Bryan Rudell and Trent Waterman are Duck Duck Punch, a synth act from Minneapolis. The duo met as design students in college and formed Duck Duck Punch in 2009.The band just released their debut full-length release Human Chemistry last week and celebrated with a CD release show at Minneapolis’ historic 7th Street Entry. You can stream the entire record on Spotify at the bottom of the page. Fishpork recently got a chance to catch up with Bryan and Trent to chat about influences, playing live, and the Minneapolis music scene.
Fishpork: You guys are from Minneapolis. We’re big fans of Tapes ‘n Tapes, who hail from your hometown. How has the scene changed since Prince came up in the early 80s?
Bryan Rudell: Well, we were born while Prince was recording Lovesexy, so … no better time to enter the world, I guess. We did get to grow up in the 90s, though, which was a great time — we had the BEST alternative station called 93.7 THE EDGE, which played everything from Fiona Apple to Metallica, Garbage to Duran Duran. I think the Minneapolis genre scope has widened considerably, and people care more about the local scene more than ever.
FP: Nine Inch Nails and LCD Soundsystem, two of our all-time favorite bands, are cited as influences of yours. What elements from the work of Trent Reznor and James Murphy are you most inspired by?
BR: I love when the musical elements skew imperfect in Trent Reznor’s work — sometimes even chaotic. Detuned notes, big use of portamento – stuff like that. It’s the combination of subtle beauty and raw power that meld into each other so well. And James Murphy is great because he values getting back to analog roots. LCD albums have the energy of a live band, but saturated with quirky vintage analog synthesizers & drum machines.
FP: You met as design students in college. When did you begin collaborating on music and when did that collaboration become Duck Duck Punch?
BR: I had just gotten back from a trip to Boston to see Freezepop’s 10th anniversary shows. I hung out at their afterparty, and came to the realization that they established themselves, themselves — if I seriously wanted to make music, it was now or never.
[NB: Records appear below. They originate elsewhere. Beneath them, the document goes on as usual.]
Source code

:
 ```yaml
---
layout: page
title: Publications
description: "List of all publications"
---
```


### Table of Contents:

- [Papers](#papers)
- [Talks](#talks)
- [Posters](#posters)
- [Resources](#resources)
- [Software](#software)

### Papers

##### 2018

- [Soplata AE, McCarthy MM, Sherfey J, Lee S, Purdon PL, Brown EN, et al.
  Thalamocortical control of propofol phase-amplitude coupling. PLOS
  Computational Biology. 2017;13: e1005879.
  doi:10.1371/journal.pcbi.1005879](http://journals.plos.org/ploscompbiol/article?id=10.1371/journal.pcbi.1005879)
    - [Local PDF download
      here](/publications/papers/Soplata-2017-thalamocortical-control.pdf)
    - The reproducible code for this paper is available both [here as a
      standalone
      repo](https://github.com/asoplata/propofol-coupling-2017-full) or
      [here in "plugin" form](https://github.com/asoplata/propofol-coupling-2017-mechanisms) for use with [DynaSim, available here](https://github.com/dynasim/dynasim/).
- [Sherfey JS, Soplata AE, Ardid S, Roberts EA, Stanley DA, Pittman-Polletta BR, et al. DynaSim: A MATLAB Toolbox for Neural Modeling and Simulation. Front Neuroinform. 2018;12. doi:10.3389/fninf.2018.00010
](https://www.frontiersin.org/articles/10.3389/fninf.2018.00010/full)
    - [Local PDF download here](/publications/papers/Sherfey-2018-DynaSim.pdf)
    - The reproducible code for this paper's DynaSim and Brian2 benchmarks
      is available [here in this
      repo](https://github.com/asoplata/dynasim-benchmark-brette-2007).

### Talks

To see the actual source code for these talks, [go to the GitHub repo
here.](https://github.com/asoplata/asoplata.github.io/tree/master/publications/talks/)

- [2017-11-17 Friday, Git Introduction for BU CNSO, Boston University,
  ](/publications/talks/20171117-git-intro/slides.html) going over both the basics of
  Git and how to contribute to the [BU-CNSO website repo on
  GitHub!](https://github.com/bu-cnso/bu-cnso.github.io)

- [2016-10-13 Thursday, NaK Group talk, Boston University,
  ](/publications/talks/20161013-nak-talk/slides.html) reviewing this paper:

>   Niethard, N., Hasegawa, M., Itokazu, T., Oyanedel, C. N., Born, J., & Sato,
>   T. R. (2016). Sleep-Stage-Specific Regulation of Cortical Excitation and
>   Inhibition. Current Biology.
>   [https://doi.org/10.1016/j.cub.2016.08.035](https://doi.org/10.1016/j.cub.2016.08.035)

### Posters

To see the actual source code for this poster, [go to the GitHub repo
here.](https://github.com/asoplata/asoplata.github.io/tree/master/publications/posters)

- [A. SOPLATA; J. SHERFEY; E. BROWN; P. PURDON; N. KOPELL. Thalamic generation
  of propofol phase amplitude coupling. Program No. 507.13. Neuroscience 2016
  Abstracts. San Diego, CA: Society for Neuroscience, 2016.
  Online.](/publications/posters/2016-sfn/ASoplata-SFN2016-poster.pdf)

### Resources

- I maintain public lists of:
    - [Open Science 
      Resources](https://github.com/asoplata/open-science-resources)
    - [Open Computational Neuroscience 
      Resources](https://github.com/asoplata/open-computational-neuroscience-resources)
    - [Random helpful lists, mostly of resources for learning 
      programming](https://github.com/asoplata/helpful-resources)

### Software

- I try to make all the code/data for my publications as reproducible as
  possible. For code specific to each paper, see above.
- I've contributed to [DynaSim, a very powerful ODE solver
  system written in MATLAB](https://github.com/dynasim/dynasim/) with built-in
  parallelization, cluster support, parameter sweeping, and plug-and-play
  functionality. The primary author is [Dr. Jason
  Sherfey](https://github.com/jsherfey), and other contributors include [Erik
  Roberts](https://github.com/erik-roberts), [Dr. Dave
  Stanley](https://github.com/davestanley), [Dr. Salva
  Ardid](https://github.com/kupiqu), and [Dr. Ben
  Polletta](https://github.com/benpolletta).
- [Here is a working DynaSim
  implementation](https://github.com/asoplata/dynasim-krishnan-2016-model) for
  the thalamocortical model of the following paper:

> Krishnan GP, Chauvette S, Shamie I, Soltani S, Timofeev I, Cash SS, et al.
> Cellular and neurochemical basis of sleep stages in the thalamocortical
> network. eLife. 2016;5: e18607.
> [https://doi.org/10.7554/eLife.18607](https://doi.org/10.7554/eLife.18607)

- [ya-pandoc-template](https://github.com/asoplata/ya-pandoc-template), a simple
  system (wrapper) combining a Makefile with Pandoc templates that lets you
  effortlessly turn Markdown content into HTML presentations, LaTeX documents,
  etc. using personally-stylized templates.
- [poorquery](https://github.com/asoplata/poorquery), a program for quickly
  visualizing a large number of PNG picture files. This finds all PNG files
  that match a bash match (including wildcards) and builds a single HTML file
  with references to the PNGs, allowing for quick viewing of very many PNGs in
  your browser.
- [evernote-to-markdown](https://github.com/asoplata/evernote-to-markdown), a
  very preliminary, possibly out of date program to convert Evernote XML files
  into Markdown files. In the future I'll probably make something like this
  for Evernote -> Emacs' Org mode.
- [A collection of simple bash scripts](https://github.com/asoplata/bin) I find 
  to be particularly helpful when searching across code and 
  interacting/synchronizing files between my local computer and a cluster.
Trent Waterman: Before that, though, we started an ill-conceived parody death metal band called Master Death Darkness of Doom Blood. True story. I think that lasted about 4 or 5 days. Eventually things worked themselves out and we found a more appropriate sound with Duck Duck Punch.
FP: How do you guys approach the songwriting process as a duo? Is it all analog equipment or do you incorporate Logic, Reason, or any other music applications into the process?
TW: Bryan writes the majority of our music, but we tend to each bring the whole developed song to the table, rather than just a rough idea.
BR: It’s primarily analog equipment. We use Logic as our DAW — it’s got great tools for adding effects to tracks, and for programming midi to feed the synths/drum machine tracks. There’s one Auturia Minimoog V patch on “Mirage,” and the main pad in “RGB” is the Alesis Ion — but the rest of the synth tracks are analog. I adore vintage synthesizers. So much character.
FP: Favorite synth of all-time. Go!
BR: As of now, my desert island synthesizer would have to be the Roland Juno-60. That might change if I got my hands on a Jupiter 8, but…
TW: Commodore 64 Cynthcart
FP: The band released its debut album Human Chemistry last week. How would you describe the sound of the record?
BR: Fluffy 80s pop meets grunge-electro analog?
TW: A gazelle running through a field of barbed wire and hard candy. Being chased by robots.
FP: What were some of your favorite records from the past year?
TW: Bahamas “Barchords” was on my record player a lot this year. The simplicity of the arrangements is really beautiful.
BR: I kind of lived under a rock all year, but came out for Hot Chip In Our Heads. And Boston’s Lifestyle re-emerged with Artificial. AND Trent’s band Portage released “Landings,” which is my favorite so far.
FP: What does your live rig look like right now?
BR: I play the Roland family: Juno-60 and SH-101. I wear the SH-101 as a keytar on a few songs—you can’t not.
TW: I’m playing a Moog Little Phatty and an Akai AX60.
BR: We’ve also got our friend, and incredible musician, Ethan Skelton playing live drums. That guy’s on fire. We use Logic to mix, backtrack, send midi events, then run everything to the house through a MOTU 828 mkII.
FP: What can fans expect from the live show?
BR: As of now, live drums make all the difference. It’s a much more rock-oriented spin on the album, and it just makes sense live—there’s a certain energy that wouldn’t be there otherwise. People actually dance now—myself included.
TW: Definitely more rock and roll than you might expect. We expect dancing all around.
FP: What does the band have planned for the rest of 2013?
BR: I just caught up with life after album-launch-mania, and haven’t really had the headspace to think about what’s next. Yet.